As famílias discutem o casamento
dos noivos. Acontecimento prosaico, se elas não estivessem
separadas pelo posto de controle israelense, que as
obriga a conversarem através de megafones. Escutando
e anotando o que falam, Youssef (Maher Bsaibes) – árabe
que serve ao exército de Israel – apaixona-se por Lamia
(Flavia Bechara), a prometida. A violência da ocupação
israelense, a qual anexa territórios libaneses na calada
da noite, cerca vilas com minas e arame farpado, divide
famílias, destrói a identidade cultural de um povo –
mas que, impotente, vê o amor florescer. Em Sob o
Céu do Líbano, Grande Prêmio do Júri no Festival
de Veneza de 2003, a capacidade de resistência e a teimosia
em continuar vivendo, a despeito das adversidades, são
infelizmente mal trabalhadas pela cineasta Randa Chahal
Sabag, incapaz de articular o tom fantasioso pretendido
para a narrativa aos absurdos da dura realidade cotidiana
a que os personagens se encontram submetidos.

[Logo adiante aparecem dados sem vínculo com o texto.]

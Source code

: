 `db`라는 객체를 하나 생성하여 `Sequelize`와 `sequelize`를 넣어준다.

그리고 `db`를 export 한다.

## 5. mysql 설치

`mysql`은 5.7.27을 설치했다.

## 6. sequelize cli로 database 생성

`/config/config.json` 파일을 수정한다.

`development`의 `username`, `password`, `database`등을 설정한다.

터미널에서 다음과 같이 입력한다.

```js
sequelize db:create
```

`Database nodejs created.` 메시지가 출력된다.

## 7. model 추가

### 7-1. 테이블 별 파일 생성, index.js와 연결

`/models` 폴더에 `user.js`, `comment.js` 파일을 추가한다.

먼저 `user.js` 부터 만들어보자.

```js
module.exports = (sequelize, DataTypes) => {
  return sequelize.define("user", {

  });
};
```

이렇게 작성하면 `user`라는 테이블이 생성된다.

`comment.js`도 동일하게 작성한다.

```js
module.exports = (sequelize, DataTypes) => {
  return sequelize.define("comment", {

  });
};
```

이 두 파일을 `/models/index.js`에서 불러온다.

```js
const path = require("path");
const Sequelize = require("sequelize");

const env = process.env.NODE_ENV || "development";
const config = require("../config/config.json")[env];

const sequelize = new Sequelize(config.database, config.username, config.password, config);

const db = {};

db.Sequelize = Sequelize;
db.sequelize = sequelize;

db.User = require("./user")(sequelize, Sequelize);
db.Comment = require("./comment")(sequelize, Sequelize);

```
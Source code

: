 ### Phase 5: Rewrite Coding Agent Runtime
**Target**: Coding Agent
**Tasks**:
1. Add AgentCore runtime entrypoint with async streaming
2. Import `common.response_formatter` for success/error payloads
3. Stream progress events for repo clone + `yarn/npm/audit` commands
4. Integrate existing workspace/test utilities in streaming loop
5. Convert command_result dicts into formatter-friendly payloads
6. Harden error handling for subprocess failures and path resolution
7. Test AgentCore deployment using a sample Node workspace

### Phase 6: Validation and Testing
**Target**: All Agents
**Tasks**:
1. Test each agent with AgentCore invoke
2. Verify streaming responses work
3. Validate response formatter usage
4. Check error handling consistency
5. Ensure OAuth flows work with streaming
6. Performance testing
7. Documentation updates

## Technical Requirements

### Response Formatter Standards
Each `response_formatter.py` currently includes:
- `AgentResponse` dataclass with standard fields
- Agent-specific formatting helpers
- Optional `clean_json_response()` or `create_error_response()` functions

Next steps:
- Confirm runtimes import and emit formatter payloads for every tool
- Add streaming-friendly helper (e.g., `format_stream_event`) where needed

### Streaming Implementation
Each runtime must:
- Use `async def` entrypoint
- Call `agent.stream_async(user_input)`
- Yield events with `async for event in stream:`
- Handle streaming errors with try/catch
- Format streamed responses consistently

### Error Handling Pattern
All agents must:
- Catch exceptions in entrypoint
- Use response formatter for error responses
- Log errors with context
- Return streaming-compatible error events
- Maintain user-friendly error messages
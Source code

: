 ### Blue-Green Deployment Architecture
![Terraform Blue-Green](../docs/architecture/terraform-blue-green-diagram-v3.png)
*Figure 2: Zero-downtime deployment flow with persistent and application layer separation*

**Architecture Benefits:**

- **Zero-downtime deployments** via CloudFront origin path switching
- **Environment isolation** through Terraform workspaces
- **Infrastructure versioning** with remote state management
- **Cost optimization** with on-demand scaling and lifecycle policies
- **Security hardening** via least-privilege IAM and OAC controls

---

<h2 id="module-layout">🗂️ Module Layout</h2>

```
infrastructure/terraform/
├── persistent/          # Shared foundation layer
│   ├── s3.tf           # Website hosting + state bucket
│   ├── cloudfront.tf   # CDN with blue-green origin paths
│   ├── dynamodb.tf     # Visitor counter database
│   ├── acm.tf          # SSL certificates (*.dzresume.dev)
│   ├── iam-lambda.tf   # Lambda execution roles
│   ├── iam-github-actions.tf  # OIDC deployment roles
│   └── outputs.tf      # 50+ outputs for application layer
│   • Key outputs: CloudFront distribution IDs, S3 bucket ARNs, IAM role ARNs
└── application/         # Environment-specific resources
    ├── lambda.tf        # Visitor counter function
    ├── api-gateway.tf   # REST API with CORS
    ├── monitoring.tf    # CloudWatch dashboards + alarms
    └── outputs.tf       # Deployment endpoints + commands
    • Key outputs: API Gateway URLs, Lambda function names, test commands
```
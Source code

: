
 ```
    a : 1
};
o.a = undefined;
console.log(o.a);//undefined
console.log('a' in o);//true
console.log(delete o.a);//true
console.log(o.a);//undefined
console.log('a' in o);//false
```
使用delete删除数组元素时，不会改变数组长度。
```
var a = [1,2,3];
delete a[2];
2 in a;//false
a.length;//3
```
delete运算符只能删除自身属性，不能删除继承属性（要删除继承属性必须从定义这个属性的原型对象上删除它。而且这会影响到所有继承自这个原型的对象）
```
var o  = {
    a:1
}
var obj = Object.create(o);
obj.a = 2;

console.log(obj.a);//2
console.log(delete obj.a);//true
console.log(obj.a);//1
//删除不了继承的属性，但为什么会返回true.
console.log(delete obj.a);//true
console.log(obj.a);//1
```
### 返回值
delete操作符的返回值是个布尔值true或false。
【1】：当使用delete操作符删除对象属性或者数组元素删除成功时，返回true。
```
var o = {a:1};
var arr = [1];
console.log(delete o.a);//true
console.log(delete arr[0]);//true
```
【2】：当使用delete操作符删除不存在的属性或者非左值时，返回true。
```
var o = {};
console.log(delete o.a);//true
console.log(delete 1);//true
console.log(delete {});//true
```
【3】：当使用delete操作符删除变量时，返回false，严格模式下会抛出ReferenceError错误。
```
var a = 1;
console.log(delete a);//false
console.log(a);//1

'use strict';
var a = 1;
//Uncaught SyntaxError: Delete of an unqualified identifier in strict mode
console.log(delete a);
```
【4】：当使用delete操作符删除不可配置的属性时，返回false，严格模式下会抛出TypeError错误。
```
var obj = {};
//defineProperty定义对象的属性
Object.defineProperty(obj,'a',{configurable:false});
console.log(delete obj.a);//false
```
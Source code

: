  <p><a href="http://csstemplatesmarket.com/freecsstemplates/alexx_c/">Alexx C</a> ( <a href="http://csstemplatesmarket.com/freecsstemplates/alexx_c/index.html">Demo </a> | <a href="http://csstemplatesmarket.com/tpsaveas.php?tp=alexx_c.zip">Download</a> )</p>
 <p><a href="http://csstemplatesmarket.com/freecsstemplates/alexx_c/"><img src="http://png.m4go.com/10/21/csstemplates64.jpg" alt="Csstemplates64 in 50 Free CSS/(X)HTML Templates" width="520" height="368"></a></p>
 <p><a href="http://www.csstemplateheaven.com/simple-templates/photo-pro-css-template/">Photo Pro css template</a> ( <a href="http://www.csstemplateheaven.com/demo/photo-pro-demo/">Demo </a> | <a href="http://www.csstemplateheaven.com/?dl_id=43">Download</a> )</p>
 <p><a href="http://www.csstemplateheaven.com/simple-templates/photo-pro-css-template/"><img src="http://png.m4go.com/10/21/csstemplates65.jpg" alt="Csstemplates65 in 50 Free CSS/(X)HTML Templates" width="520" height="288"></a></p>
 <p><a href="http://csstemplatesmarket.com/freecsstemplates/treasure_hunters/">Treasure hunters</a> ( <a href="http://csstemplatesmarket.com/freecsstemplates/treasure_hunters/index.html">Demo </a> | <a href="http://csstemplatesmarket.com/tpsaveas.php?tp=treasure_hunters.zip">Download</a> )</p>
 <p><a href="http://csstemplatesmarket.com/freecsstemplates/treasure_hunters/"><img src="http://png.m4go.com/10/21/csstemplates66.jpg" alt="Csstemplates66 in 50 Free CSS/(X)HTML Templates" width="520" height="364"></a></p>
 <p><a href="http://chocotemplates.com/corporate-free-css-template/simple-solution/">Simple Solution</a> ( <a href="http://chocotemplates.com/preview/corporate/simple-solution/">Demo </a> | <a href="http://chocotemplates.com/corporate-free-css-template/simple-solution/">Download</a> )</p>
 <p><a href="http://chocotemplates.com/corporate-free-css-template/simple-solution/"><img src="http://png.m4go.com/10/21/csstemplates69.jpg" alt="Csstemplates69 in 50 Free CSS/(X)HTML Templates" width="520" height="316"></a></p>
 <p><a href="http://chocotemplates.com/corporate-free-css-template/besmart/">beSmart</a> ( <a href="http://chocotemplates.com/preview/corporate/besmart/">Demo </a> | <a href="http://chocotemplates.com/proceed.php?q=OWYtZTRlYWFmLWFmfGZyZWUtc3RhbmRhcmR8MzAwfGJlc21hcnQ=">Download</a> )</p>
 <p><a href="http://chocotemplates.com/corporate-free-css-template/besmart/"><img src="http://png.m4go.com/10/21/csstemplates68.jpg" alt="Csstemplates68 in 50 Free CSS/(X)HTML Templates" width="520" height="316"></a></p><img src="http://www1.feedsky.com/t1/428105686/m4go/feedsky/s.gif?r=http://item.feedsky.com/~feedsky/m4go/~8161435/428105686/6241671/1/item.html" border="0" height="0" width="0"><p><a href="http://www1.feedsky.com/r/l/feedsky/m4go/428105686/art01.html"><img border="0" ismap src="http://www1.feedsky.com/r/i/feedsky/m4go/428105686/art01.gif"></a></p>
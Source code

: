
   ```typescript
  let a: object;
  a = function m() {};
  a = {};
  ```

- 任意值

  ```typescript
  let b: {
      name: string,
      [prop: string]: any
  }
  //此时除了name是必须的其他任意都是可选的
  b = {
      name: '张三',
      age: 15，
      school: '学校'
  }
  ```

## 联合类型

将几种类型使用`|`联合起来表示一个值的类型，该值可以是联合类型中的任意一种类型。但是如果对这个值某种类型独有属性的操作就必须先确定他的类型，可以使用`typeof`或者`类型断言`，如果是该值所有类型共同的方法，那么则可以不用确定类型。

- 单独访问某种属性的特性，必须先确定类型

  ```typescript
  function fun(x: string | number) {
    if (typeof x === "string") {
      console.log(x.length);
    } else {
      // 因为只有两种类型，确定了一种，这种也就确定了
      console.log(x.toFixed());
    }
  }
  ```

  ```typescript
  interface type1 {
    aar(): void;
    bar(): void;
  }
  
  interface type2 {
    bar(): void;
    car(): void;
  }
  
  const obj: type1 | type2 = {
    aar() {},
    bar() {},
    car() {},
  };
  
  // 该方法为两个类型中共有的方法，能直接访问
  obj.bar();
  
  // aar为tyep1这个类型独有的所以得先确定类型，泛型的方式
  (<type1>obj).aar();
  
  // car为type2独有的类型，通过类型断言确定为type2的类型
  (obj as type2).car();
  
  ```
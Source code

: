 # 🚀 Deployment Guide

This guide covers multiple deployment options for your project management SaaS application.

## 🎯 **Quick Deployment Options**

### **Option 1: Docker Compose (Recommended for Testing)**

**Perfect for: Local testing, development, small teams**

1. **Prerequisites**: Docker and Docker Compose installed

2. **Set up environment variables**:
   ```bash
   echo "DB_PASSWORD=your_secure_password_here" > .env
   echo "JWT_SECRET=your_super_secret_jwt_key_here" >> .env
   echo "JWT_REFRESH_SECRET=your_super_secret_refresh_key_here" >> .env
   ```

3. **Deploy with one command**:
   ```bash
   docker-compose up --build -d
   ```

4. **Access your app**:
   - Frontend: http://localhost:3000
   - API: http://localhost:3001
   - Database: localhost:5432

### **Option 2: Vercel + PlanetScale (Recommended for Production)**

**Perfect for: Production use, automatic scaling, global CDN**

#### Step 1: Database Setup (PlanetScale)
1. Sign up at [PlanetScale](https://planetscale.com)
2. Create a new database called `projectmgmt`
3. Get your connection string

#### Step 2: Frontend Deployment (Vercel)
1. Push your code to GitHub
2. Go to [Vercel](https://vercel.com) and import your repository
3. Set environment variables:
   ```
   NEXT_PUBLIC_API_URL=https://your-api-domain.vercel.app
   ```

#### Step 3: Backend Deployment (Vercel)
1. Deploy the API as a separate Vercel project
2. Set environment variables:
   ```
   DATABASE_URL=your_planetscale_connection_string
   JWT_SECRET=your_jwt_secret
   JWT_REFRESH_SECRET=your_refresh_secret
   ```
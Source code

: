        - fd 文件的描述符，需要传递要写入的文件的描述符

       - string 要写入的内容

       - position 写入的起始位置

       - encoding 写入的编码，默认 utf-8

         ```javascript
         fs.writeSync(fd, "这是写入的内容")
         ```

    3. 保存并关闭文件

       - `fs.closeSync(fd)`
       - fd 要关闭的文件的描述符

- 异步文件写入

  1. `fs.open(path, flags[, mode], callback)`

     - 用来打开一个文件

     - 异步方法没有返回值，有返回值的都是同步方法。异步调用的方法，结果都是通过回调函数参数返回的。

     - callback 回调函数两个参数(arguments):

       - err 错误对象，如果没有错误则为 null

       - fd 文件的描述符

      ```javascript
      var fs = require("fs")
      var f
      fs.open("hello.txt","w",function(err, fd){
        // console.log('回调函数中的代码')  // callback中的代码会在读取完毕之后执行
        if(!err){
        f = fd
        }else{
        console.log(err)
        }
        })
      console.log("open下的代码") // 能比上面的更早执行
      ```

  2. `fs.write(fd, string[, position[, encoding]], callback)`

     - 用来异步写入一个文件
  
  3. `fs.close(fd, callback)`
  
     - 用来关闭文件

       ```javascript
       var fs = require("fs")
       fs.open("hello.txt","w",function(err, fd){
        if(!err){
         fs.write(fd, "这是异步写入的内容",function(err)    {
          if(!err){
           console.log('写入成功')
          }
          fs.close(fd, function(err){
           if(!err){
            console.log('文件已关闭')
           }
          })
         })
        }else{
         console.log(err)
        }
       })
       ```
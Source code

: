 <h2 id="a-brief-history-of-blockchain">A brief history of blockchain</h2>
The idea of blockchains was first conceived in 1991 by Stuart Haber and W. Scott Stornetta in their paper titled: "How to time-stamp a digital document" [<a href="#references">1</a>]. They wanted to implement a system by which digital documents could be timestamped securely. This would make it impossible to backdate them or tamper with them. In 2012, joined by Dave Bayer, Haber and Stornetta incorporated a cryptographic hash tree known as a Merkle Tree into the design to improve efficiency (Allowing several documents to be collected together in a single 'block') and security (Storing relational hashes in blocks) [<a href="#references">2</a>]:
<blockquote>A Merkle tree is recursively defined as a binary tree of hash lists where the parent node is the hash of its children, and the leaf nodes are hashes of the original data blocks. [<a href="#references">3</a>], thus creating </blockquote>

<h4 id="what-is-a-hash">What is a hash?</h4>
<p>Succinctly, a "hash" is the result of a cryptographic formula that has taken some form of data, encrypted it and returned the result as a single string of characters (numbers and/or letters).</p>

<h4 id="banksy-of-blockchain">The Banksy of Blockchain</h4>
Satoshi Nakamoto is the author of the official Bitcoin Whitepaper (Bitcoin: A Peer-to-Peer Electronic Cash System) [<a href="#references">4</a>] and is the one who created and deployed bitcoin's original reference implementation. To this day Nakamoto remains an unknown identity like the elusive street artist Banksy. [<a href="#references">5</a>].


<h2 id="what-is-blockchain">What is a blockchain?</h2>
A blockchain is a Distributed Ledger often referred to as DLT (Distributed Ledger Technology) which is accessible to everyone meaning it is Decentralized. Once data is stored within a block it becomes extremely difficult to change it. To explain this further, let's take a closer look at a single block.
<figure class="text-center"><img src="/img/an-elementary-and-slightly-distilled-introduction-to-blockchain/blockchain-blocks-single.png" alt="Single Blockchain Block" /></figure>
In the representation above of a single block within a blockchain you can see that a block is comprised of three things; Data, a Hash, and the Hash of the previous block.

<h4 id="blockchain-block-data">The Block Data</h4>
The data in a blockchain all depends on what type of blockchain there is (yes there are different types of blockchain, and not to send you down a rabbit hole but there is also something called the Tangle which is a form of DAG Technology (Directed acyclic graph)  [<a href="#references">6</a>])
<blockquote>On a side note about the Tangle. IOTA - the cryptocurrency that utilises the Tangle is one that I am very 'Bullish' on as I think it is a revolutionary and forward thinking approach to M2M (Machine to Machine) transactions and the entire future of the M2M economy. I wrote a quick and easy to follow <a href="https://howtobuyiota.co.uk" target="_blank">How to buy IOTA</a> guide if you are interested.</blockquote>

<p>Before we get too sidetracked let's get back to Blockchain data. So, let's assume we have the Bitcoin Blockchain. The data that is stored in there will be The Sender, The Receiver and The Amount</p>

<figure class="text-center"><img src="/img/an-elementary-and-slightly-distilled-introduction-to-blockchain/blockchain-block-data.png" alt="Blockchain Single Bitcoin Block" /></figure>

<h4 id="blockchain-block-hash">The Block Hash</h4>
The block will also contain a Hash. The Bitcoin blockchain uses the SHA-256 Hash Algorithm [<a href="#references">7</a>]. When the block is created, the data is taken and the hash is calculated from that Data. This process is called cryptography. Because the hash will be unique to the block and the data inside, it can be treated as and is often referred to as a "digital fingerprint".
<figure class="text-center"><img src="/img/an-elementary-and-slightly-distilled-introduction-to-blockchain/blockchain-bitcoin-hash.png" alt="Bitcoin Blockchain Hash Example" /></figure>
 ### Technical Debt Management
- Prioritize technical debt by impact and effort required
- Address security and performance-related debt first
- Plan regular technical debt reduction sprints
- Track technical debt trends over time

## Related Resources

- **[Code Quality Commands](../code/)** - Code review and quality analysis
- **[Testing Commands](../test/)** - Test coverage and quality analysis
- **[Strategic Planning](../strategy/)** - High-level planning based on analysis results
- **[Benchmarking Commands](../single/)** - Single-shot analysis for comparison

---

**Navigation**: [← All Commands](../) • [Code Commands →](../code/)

Elia Suleiman, em Intervenção Divina, também
mostra o impacto da ocupação israelense – no caso, sobre
a Palestina. Ao unir cenas banais e repetitivas do dia-a-dia,
todas calcadas na violência – o homem que sempre joga
o lixo no quintal do vizinho, o outro que fura a bola
de futebol dos garotos –, com seqüências delirantes
a la Matrix, como a da terrorista, Suleiman retrata,
por um lado, o completo nonsense em que subsiste a população
(cuja vida diária se assemelha a um filme de Jacques
Tati) e, por outro, a morte progressiva de uma sociedade,
asfixiada e apodrecida pelo terror, tanto israelense
quanto palestino, o qual penetra inclusive nos relacionamentos
microscópicos e pessoais – que se tornam, por conseguinte,
doentios e perversos.
Se em Intervenção Divina realidade e ficção se
confundem, em Sob o Céu do Líbano elas se excluem,
uma vez que o amor entre Lamia e Youssef é tratado como
mero escapismo, capaz de, “poeticamente”, ultrapassar
todas as barreiras, sejam as políticas (o conflito árabe-israelense),
sejam as físicas (o posto de controle, o arame farpado
e as minas que afastam os amantes). No choque proposto
entre o real e a fantasia, Randa Chahal Sabag opta,
paradoxalmente, por exagerar a realidade a fim de faze-la
mais crível, amplificando, dessa feita, a necessidade
dos personagens pela imaginação. Como efeito, todavia,
tem-se o oposto: a valorização excessiva do cotidiano
da pequena vila libanesa, assim como o destaque gratuito
dos absurdos gerados pela presença israelense, apenas
transforma o feroz e cruel ambiente sócio-político mostrado
em caricatura grotesca, valendo-se da comédia (por exemplo,
discutir os dotes sexuais do noivo pelo megafone) para
expressar a tentativa dos habitantes de encarar a situação
contrária com o mínimo de normalidade.
Visto que não há qualquer dramaticidade no real, Randa
Chahal Sabag procura suprir a falta de calor de Sob
o Céu do Líbano, artificialmente, sobretudo por
meio da música onipresente, que não apenas realça, como
também substitui a própria emoção da imagem – que não
existe. A trilha sonora, da mesma forma que o uso do
cinemascope (injustificado, já que os enquadramentos
de Sabag são pobres, com os personagens no centro da
composição, não relacionados com o vasto espaço que
os cerca) e o simbolismo da pipa, servem para que a
cineasta imprima no filme falsa conotação poética, pois
somente o adequa aos clichês do que se convenciona chamar
de “obra de arte”.
Em Sob o Céu do Líbano, portanto, Randa Chahal
Sabag troca a emoção verdadeira pela pompa e circunstância
daquilo que se considera “artístico”, como se ater-se
às histórias e aos sentimentos dos personagens, ou ao
contexto que os oprime, fossem insuficientes, por si
mesmos, para justificar a existência do filme.